O caso mais esclarecedor desta perversidade destes grupos é justamente o tratamento dado à questão da Estatuinte. Não tiveram dúvida em lutar para prostituir a reivindicação, prejudicando o movimento em um sentido amplo, para possibilitar o seu acordo com a reitoria. Durante uma semana, a ocupação discutiu o que seria uma “estatuinte”, uma coisa que todo mundo, por outro lado, sabe o que é. Finalmente, no acordo que assinaram, LER-QI, PSTU e PSol, transformaram a estatuinte em uma farsa degradante de pedir autorização à reitora para fazer um Congresso e pedir dinheiro à reitoria, “dentro das possibilidades”.

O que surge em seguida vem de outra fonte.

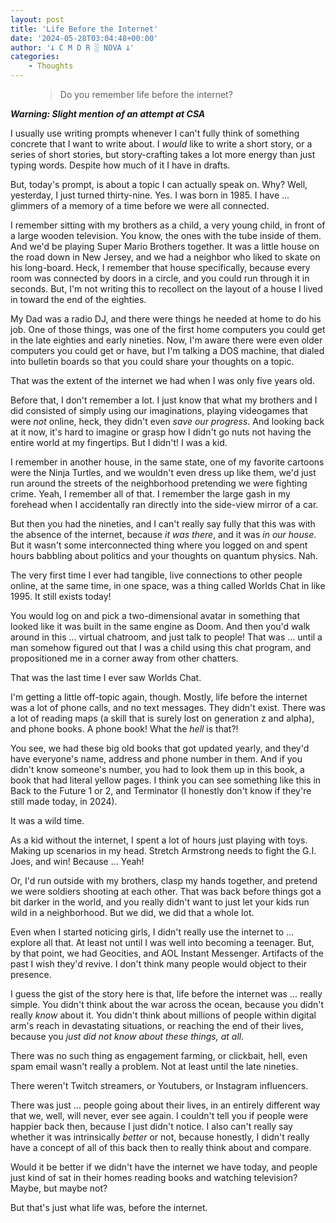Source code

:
 ```yaml
---
layout: post
title: 'Life Before the Internet'
date: '2024-05-28T03:04:48+00:00'
author: '𐕣 C M D R ░ NOVA 𐕣'
categories:
    - Thoughts
---
```


<!-- wp:pullquote -->
<figure class="wp-block-pullquote"><blockquote><p>Do you remember life before the internet?</p></blockquote></figure>
<!-- /wp:pullquote -->

<!-- wp:paragraph -->
<p><strong><em>Warning: Slight mention of an attempt at CSA</em></strong></p>
<!-- /wp:paragraph -->

<!-- wp:paragraph -->
<p>I usually use writing prompts whenever I can't fully think of something concrete that I want to write about. I <em>would</em> like to write a short story, or a series of short stories, but story-crafting takes a lot more energy than just typing words. Despite how much of it I have in drafts.</p>
<!-- /wp:paragraph -->

<!-- wp:paragraph -->
<p>But, today's prompt, is about a topic I can actually speak on. Why? Well, yesterday, I just turned thirty-nine. Yes. I was born in 1985. I have ... glimmers of a memory of a time before we were all connected.</p>
<!-- /wp:paragraph -->

<!-- wp:paragraph -->
<p>I remember sitting with my brothers as a child, a very young child, in front of a large wooden television. You know, the ones with the tube inside of them. And we'd be playing Super Mario Brothers together. It was a little house on the road down in New Jersey, and we had a neighbor who liked to skate on his long-board. Heck, I remember that house specifically, because every room was connected by doors in a circle, and you could run through it in seconds. But, I'm not writing this to recollect on the layout of a house I lived in toward the end of the eighties.</p>
<!-- /wp:paragraph -->

<!-- wp:paragraph -->
<p>My Dad was a radio DJ, and there were things he needed at home to do his job. One of those things, was one of the first home computers you could get in the late eighties and early nineties. Now, I'm aware there were even older computers you could get or have, but I'm talking a DOS machine, that dialed into bulletin boards so that you could share your thoughts on a topic.</p>
<!-- /wp:paragraph -->

<!-- wp:paragraph -->
<p>That was the extent of the internet we had when I was only five years old.</p>
<!-- /wp:paragraph -->

<!-- wp:paragraph -->
<p>Before that, I don't remember a lot. I just know that what my brothers and I did consisted of simply using our imaginations, playing videogames that were <em>not</em> online, heck, they didn't even <em>save our progress</em>. And looking back at it now, it's hard to imagine or grasp how I didn't go nuts not having the entire world at my fingertips. But I didn't! I was a kid.</p>
<!-- /wp:paragraph -->

<!-- wp:paragraph -->
<p>I remember in another house, in the same state, one of my favorite cartoons were the Ninja Turtles, and we wouldn't even dress up like them, we'd just run around the streets of the neighborhood pretending we were fighting crime. Yeah, I remember all of that. I remember the large gash in my forehead when I accidentally ran directly into the side-view mirror of a car.</p>
<!-- /wp:paragraph -->

<!-- wp:paragraph -->
<p>But then you had the nineties, and I can't really say fully that this was with the absence of the internet, because <em>it was there</em>, and it was <em>in our house</em>. But it wasn't some interconnected thing where you logged on and spent hours babbling about politics and your thoughts on quantum physics. Nah.</p>
<!-- /wp:paragraph -->

<!-- wp:paragraph -->
<p>The very first time I ever had tangible, live connections to other people online, at the same time, in one space, was a thing called Worlds Chat in like 1995. It still exists today!</p>
<!-- /wp:paragraph -->

<!-- wp:paragraph -->
<p>You would log on and pick a two-dimensional avatar in something that looked like it was built in the same engine as Doom. And then you'd walk around in this ... virtual chatroom, and just talk to people! That was ... until a man somehow figured out that I was a child using this chat program, and propositioned me in a corner away from other chatters.</p>
<!-- /wp:paragraph -->

<!-- wp:paragraph -->
<p>That was the last time I ever saw Worlds Chat.</p>
<!-- /wp:paragraph -->

<!-- wp:paragraph -->
<p>I'm getting a little off-topic again, though. Mostly, life before the internet was a lot of phone calls, and no text messages. They didn't exist. There was a lot of reading maps (a skill that is surely lost on generation z and alpha), and phone books. A phone book! What the <em>hell</em> is that?!</p>
<!-- /wp:paragraph -->

<!-- wp:paragraph -->
<p>You see, we had these big old books that got updated yearly, and they'd have everyone's name, address and phone number in them. And if you didn't know someone's number, you had to look them up in this book, a book that had literal yellow pages. I think you can see something like this in Back to the Future 1 or 2, and Terminator (I honestly don't know if they're still made today, in 2024).</p>
<!-- /wp:paragraph -->

<!-- wp:paragraph -->
<p>It was a wild time.</p>
<!-- /wp:paragraph -->

<!-- wp:paragraph -->
<p>As a kid without the internet, I spent a lot of hours just playing with toys. Making up scenarios in my head. Stretch Armstrong needs to fight the G.I. Joes, and win! Because ... Yeah! </p>
<!-- /wp:paragraph -->

<!-- wp:paragraph -->
<p>Or, I'd run outside with my brothers, clasp my hands together, and pretend we were soldiers shooting at each other. That was back before things got a bit darker in the world, and you really didn't want to just let your kids run wild in a neighborhood. But we did, we did that a whole lot.</p>
<!-- /wp:paragraph -->

<!-- wp:paragraph -->
<p>Even when I started noticing girls, I didn't really use the internet to ... explore all that. At least not until I was well into becoming a teenager. But, by that point, we had Geocities, and AOL Instant Messenger. Artifacts of the past I wish they'd revive. I don't think many people would object to their presence.</p>
<!-- /wp:paragraph -->

<!-- wp:paragraph -->
<p>I guess the gist of the story here is that, life before the internet was ... really simple. You didn't think about the war across the ocean, because you didn't really <em>know</em> about it. You didn't think about millions of people within digital arm's reach in devastating situations, or reaching the end of their lives, because you <em>just did not know about these things, at all.</em></p>
<!-- /wp:paragraph -->

<!-- wp:paragraph -->
<p>There was no such thing as engagement farming, or clickbait, hell, even spam email wasn't really a problem. Not at least until the late nineties.</p>
<!-- /wp:paragraph -->

<!-- wp:paragraph -->
<p>There weren't Twitch streamers, or Youtubers, or Instagram influencers. </p>
<!-- /wp:paragraph -->

<!-- wp:paragraph -->
<p>There was just ... people going about their lives, in an entirely different way that we, well, will never, ever see again. I couldn't tell you if people were happier back then, because I just didn't notice. I also can't really say whether it was intrinsically <em>better</em> or not, because honestly, I didn't really have a concept of all of this back then to really think about and compare.</p>
<!-- /wp:paragraph -->

<!-- wp:paragraph -->
<p>Would it be better if we didn't have the internet we have today, and people just kind of sat in their homes reading books and watching television? Maybe, but maybe not?</p>
<!-- /wp:paragraph -->

<!-- wp:paragraph -->
<p>But that's just what life was, before the internet.</p>
<!-- /wp:paragraph -->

Este problema crucial de qualquer movimento verdadeiramente social, quer dizer, de classe é particularmente importante para o movimento operário, porque o operário não pode nunca se dar ao luxo de arriscar o seu emprego em uma aventura que não conduz a nenhum resultado concreto. O tratamento verdadeiramente pelego e porcalhão dado às reivindicações das massas em geral é uma das características mais marcantes destes grupos, acima de qualquer dúvida, como politiqueiros pequeno-burgueses.